Day traders often use the $TICK to view the overall market sentiment at a particular time. The cumulative approach takes this analysis to the next level by revealing sustained institutional activity. When you see consistent upward movement in cumulative TICK over several hours, it indicates institutional accumulation, even if individual TICK readings are mixed.

Reversal Zone Identification

Extreme cumulative TICK readings often coincide with market reversals. At major market reversals the tick index is most likely hitting an extreme. By tracking historical cumulative TICK ranges, you can identify when current readings reach levels that typically trigger institutional profit-taking or value buying.

Confluence with Technical Analysis

The most powerful applications combine cumulative TICK with traditional technical analysis:

  • Support/Resistance Testing: When price tests key levels while cumulative TICK shows opposing direction, it often signals failed breakouts
  • Momentum Confirmation: Strong price moves supported by accelerating cumulative TICK trends tend to sustain longer
  • Divergence Analysis: When price makes new highs but cumulative TICK fails to confirm, it warns of potential reversals
  • Entry Timing: Use cumulative TICK color changes to fine-tune entry and exit timing on technical setups

Multiple Market Internals for Enhanced Analysis

Professional traders often monitor multiple TICK indicators simultaneously. Has built in functionality for NYSE : TICK, NASDAQ : TICK/Q, Russell : TIKRL. You can customize the symbol parameter to track different markets:

  • $TICK: NYSE TICK for broad market analysis
  • $TICKQ: NASDAQ TICK for technology-focused trading
  • $TIKI: Dow Jones TICK for blue-chip sentiment
  • $TIKRL: Russell 2000 TICK for small-cap analysis

By comparing these different market internals, you can identify sector rotation patterns and market leadership shifts that often precede major directional moves.

Real-World Trading Examples and Setups

Bullish Reversal Setup

Look for scenarios where cumulative TICK has been declining (showing gray colors) for an extended period, reaching extreme negative levels relative to recent sessions. When the indicator begins to flatten or reverse (changing to cyan) while price is at key support levels, this often marks institutional buying at value zones.

Bearish Distribution Pattern

When cumulative TICK reaches extreme positive readings after sustained upward movement, then begins to roll over (changing from cyan to gray), this often signals institutional profit-taking and potential distribution. Traders consider +600 significant, while +1,000 and -1,000 would be very significant.

Intraday Trend Continuation

During trending days, look for cumulative TICK pullbacks that remain above previous session lows (for uptrends) or below previous highs (for downtrends). These patterns often provide excellent continuation entries with institutional flow confirmation.

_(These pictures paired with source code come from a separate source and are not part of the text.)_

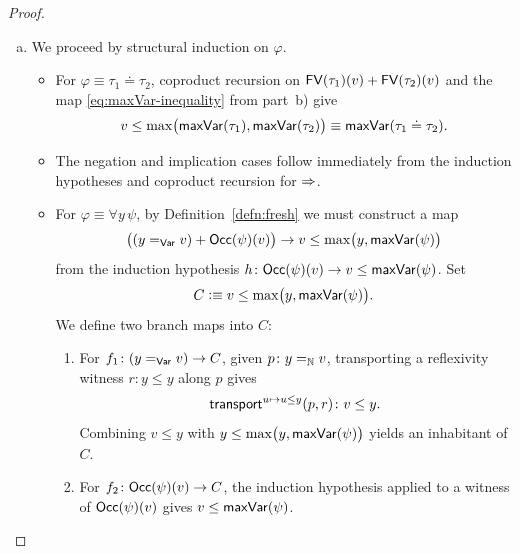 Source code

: \begin{proof}
\begin{enumerate}[a),font=\upshape]
\begin{itemize}
            \item The case $\tau_1\cdot\tau_2$ is identical to the sum.
        \end{itemize}

        Now assume $\fun{maxVar}(\tau)\le b$ and $\fun{FV}(\tau)(z)$. The map \eqref{eq:maxVar-inequality} produces a witness of $z\le\fun{maxVar}(\tau)$. Hence, $z\le b$. Combining $b<z$ with $z\le b$ yields $b<b$, which is uninhabited.

        \item We proceed by structural induction on $\varphi$.
        \begin{itemize}
            \item For $\varphi\equiv\tau_1\doteq\tau_2$, coproduct recursion on $\mathsf{FV}(\tau_1)(v)+\mathsf{FV}(\tau_2)(v)$ and the map \eqref{eq:maxVar-inequality} from part~b) give
            \[
                v\le\max\bigl(
                    \mathsf{maxVar}(\tau_1),\mathsf{maxVar}(\tau_2)
                \bigr)
                \equiv
                \mathsf{maxVar}(\tau_1\doteq\tau_2).
            \]

            \item The negation and implication cases follow immediately from the induction hypotheses and coproduct recursion for $\mathrel{\Rightarrow}$.

            \item For $\varphi\equiv\forall y\,\psi$, by Definition~\ref{defn:fresh} we must construct a map
            \[
            \bigl(
                (y\mathrel{=_{\mathsf{Var}}}v)+\mathsf{Occ}(\psi)(v)
                \bigr)
                \to
                v\le\max\bigl(y,\mathsf{maxVar}(\psi)\bigr)
            \]
            from the induction hypothesis $h\colon\fun{Occ}(\psi)(v)\to v\le\fun{maxVar}(\psi)$. Set
            \[
                C\mathrel{\vcentcolon}\equiv v\le\max\bigl(
                    y,\mathsf{maxVar}(\psi)
                \bigr).
            \]
            We define two branch maps into $C$:
            \begin{enumerate}[-]
                \item For $f_1\colon(y\eq{\fun{Var}}v)\to C$, given $p\colon y\eq\N v$, transporting a reflexivity witness $r\colon y\le y$ along $p$ gives
                \[
                    \fun{transport}^{u\mapsto u\le y}(p,r)
                        \colon v\le y.
                \]
                Combining $v\le y$ with $y\le\max\bigl(y,\mathsf{maxVar}(\psi)\bigr)$ yields an inhabitant of $C$.
                
                \item For $f_2\colon\fun{Occ}(\psi)(v)\to C$, the induction hypothesis applied to a witness of $\mathsf{Occ}(\psi)(v)$ gives $v\le\mathsf{maxVar}(\psi)$. 
                

\end{enumerate}
\end{itemize}
\end{enumerate}
\end{proof}
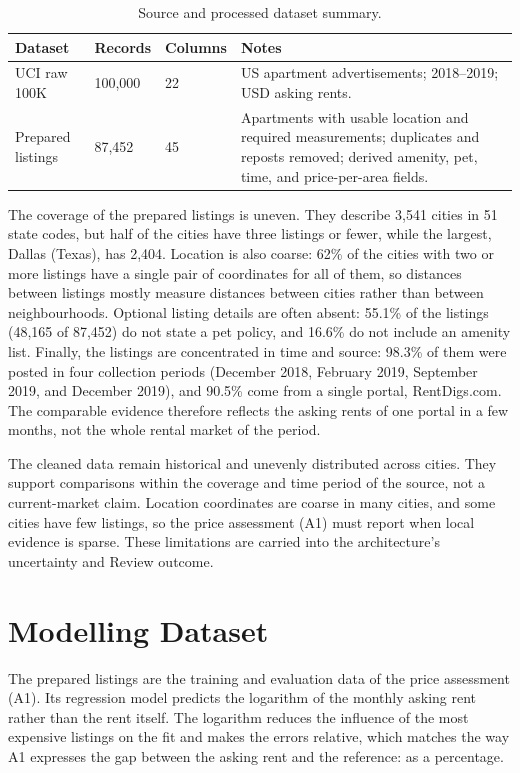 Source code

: \documentclass[12pt,a4paper]{report}
\begin{document}
\begin{table}[htbp]
\centering
\caption{Source and processed dataset summary.}
\label{tab:datasets}
\begin{tabularx}{\textwidth}{p{3.0cm} p{2.0cm} p{2.0cm} X}
\toprule
\textbf{Dataset} & \textbf{Records} & \textbf{Columns} & \textbf{Notes} \\
\midrule
UCI raw 100K & 100,000 & 22 & US apartment advertisements; 2018--2019; USD asking rents. \\
Prepared listings & 87,452 & 45 & Apartments with usable location and required measurements; duplicates and reposts removed; derived amenity, pet, time, and price-per-area fields. \\
\bottomrule
\end{tabularx}
\end{table}

The coverage of the prepared listings is uneven. They describe 3,541
cities in 51 state codes, but half of the cities have three listings or
fewer, while the largest, Dallas (Texas), has 2,404. Location is also
coarse: 62\% of the cities with two or more listings have a single pair of
coordinates for all of them, so distances between listings mostly measure
distances between cities rather than between neighbourhoods. Optional
listing details are often absent: 55.1\% of the listings (48,165 of 87,452)
do not state a pet policy, and 16.6\% do not include an amenity list.
Finally, the listings are concentrated in time and source: 98.3\% of them
were posted in four collection periods (December 2018, February 2019,
September 2019, and December 2019), and 90.5\% come from a single portal,
RentDigs.com. The comparable evidence therefore reflects the asking rents
of one portal in a few months, not the whole rental market of the period.

The cleaned data remain historical and unevenly distributed across cities.
They support comparisons within the coverage and time period of the source,
not a current-market claim. Location coordinates are coarse in many cities,
and some cities have few listings, so the price assessment (A1) must
report when local evidence is sparse. These limitations are carried into the
architecture's uncertainty and Review outcome.

\section{Modelling Dataset}
\label{sec:modelling-dataset}

The prepared listings are the training and evaluation data of the price
assessment (A1). Its regression model predicts the logarithm of the monthly
asking rent rather than the rent itself. The logarithm reduces the
influence of the most expensive listings on the fit and makes the errors
relative, which matches the way A1 expresses the gap between the asking
rent and the reference: as a percentage.
\end{document}
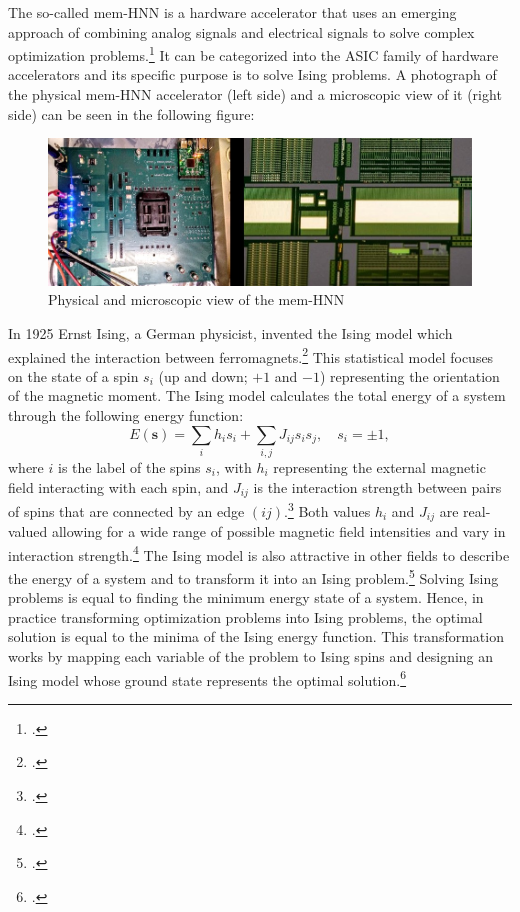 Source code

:The so-called \ac{mem-HNN} is a hardware accelerator that uses an emerging approach of combining analog signals and electrical signals to solve complex optimization problems.\footcite[cf.][410]{caiPowerefficientCombinatorialOptimization2020}
It can be categorized into the \ac{ASIC} family of hardware accelerators and its specific purpose is to solve Ising problems. 
A photograph of the physical \ac{mem-HNN} accelerator (left side) and a microscopic view of it (right side) can be seen in the following figure: 
\begin{figure}[H]
    \centering
    \includegraphics[width=0.65\linewidth]{graphics/Bilder_physische_beschleuniger.jpg}
    \caption{Physical and microscopic view of the mem-HNN}
\end{figure}
In 1925 Ernst Ising, a German physicist, invented the Ising model which explained the interaction between ferromagnets.\footcite[cf.][253-258]{isingBeitragZurTheorie1925}
This statistical model focuses on the state of a spin \( s_{i} \) (up and down; \( +1 \) and \( -1 \)) representing the orientation of the magnetic moment. 
The Ising model calculates the total energy of a system through the following energy function: 
\begin{equation}
    E(\mathbf{s}) = \sum_{i } h_i s_i + \sum_{i,j} J_{ij}s_{i}s_{j}, \quad s_i = \pm 1,
\end{equation}
where \( i \) is the label of the spins \( s_{i} \), with \( h_{i} \) representing the external magnetic field  interacting with each spin, and \( J_{ij} \) is the interaction strength between pairs of spins that are connected by an edge \( (ij) \).\footcite[cf.][2]{tanahashiApplicationIsingMachines2019}
Both values \( h_{i} \) and  \( J_{ij} \) are real-valued allowing for a wide range of possible magnetic field intensities and vary in interaction strength.\footcite[cf.][1-2]{wangOscillatorbasedIsingMachine2017}
The Ising model is also attractive in other fields to describe the energy of a system and to transform it into an Ising problem.\footcite[cf.][2-3]{tanahashiApplicationIsingMachines2019}
Solving Ising problems is equal to finding the minimum energy state of a system.
Hence, in practice transforming optimization problems into Ising problems, the optimal solution is equal to the minima of the Ising energy function. 
This transformation works by mapping each variable of the problem to Ising spins and designing an Ising model whose ground state represents the optimal solution.\footcite[cf.][2-3]{lucasIsingFormulationsMany2014}

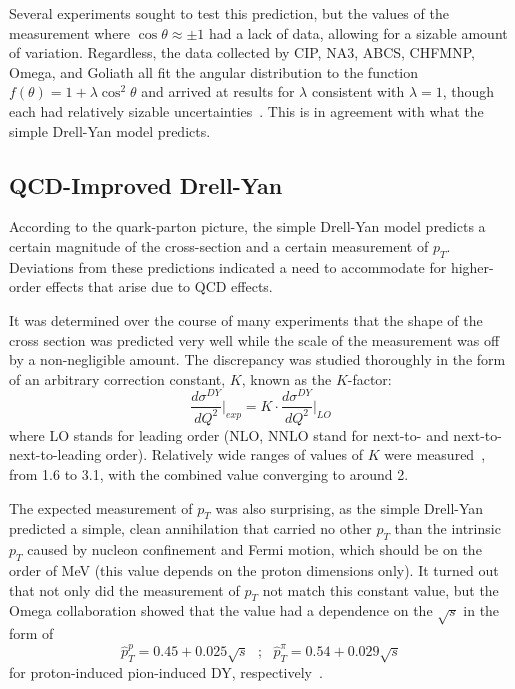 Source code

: Several experiments sought to test this prediction, but the values of the measurement where $\cos\theta \approx \pm 1$ had a lack of data, allowing for a sizable amount of variation. Regardless, the data collected by CIP, NA3, ABCS, CHFMNP, Omega, and Goliath all fit the angular distribution to the function $f(\theta)=1+\lambda\cos^2\theta$ and arrived at results for $\lambda$ consistent with $\lambda=1$, though each had relatively sizable uncertainties~\cite{Kenyon:1982tg}. This is in agreement with what the simple Drell-Yan model predicts.

\subsection{QCD-Improved Drell-Yan}

According to the quark-parton picture, the simple Drell-Yan model predicts a certain magnitude of the cross-section and a certain measurement of $p_T$. Deviations from these predictions indicated a need to accommodate for higher-order effects that arise due to QCD effects. 

It was determined over the course of many experiments that the shape of the cross section was predicted very well while the scale of the measurement was off by a non-negligible amount. The discrepancy was studied thoroughly in the form of an arbitrary correction constant, $K$, known as the $K$-factor:
\begin{equation}
\frac{d\sigma^{DY}}{dQ^2}\bigr|_{exp} = K\cdot \frac{d\sigma^{DY}}{dQ^2}\bigr|_{LO}
\end{equation}
where LO stands for leading order (NLO, NNLO stand for next-to- and next-to-next-to-leading order). Relatively wide ranges of values of $K$ were measured~\cite{GrossoPilcher:1986nk}, from 1.6 to 3.1, with the combined value converging to around 2.

The expected measurement of $p_T$ was also surprising, as the simple Drell-Yan predicted a simple, clean annihilation that carried no other $p_T$ than the intrinsic $p_T$ caused by nucleon confinement and Fermi motion, which should be on the order of \unit[400]{MeV} (this value depends on the proton dimensions only). It turned out that not only did the measurement of $p_T$ not match this constant value, but the Omega collaboration showed that the value had a dependence on the $\sqrt{s}$ in the form of 
\begin{equation}
\hat{p}_T^p = 0.45 + 0.025 \sqrt{s}\ \ \ ; \ \ \ \hat{p}^\pi_T = 0.54 + 0.029 \sqrt{s}
\end{equation} for proton-induced pion-induced DY, respectively~\cite{Kenyon:1982tg}.

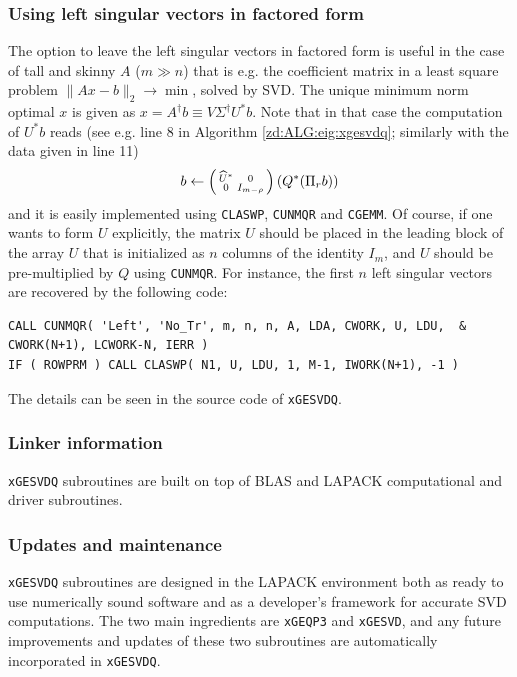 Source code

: \documentclass[12pt, a4paper, final]{article}
\numberwithin{equation}{section}
\begin{document}
\subsubsection{Using left singular vectors in factored form}\label{SSS=U=F}
The option to leave the left singular vectors in factored form is useful in the case of tall and skinny $A$ ($m\gg n$) that is e.g. the coefficient matrix in a least square problem $\|Ax-b \|_2\rightarrow\min$, solved by SVD. The unique minimum norm optimal $x$ is given as $x=A^{\dagger}b\equiv V\Sigma^{\dagger}U^* b$. Note that in that case the computation of $U^* b$ reads (see e.g. line 8 in Algorithm \ref{zd:ALG:eig:xgesvdq}; similarly with the data given in line 11)
$$
b \leftarrow  \left( \begin{smallmatrix} \widehat{U}^* & 0 \cr 0 & I_{m-\rho}\end{smallmatrix}\right)( Q^* (\Pi_r b) ) 
$$
and it is easily implemented using \texttt{CLASWP}, \texttt{CUNMQR} and \texttt{CGEMM}. Of course, if one wants to form $U$ explicitly,
the matrix $\widehat{U}$ should be placed in the leading block of the
array $U$ that is initialized as $n$ columns of the identity $I_m$, and $U$ should be pre-multiplied by $Q$ using
\texttt{CUNMQR}. For instance, the first $n$ left singular vectors are recovered by the following code:
\begin{verbatim}
CALL CUNMQR( 'Left', 'No_Tr', m, n, n, A, LDA, CWORK, U, LDU,  &
CWORK(N+1), LCWORK-N, IERR )  
IF ( ROWPRM ) CALL CLASWP( N1, U, LDU, 1, M-1, IWORK(N+1), -1 )
\end{verbatim}
The details can be seen in the source code of \texttt{xGESVDQ}.
\subsubsection{Linker information}
\texttt{xGESVDQ} subroutines are built on top of BLAS and LAPACK computational and driver subroutines. 
\subsubsection{Updates and maintenance}
\texttt{xGESVDQ} subroutines are designed in the LAPACK environment
both as ready to use numerically sound software and as a developer's framework for accurate SVD computations. The two main ingredients are \texttt{xGEQP3} and \texttt{xGESVD}, and any future improvements and updates of these two subroutines are automatically incorporated in \texttt{xGESVDQ}. 
\end{document}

Integration with Other Market Internals

Combine cumulative TICK analysis with other market breadth indicators for comprehensive market internals analysis:

  • Advance/Decline Line ($ADD): Confirms broad market participation
  • Up/Down Volume ($UVOL/$DVOL): Validates cumulative TICK with volume confirmation
  • VIX Analysis: Provides volatility context for TICK extreme readings
  • TRIN (Arms Index): Adds volume-weighted breadth analysis

Market internals are indexes that serve to provide additional context beyond price about how the broad stock market is performing. Using multiple indicators together creates a comprehensive picture of market health and direction.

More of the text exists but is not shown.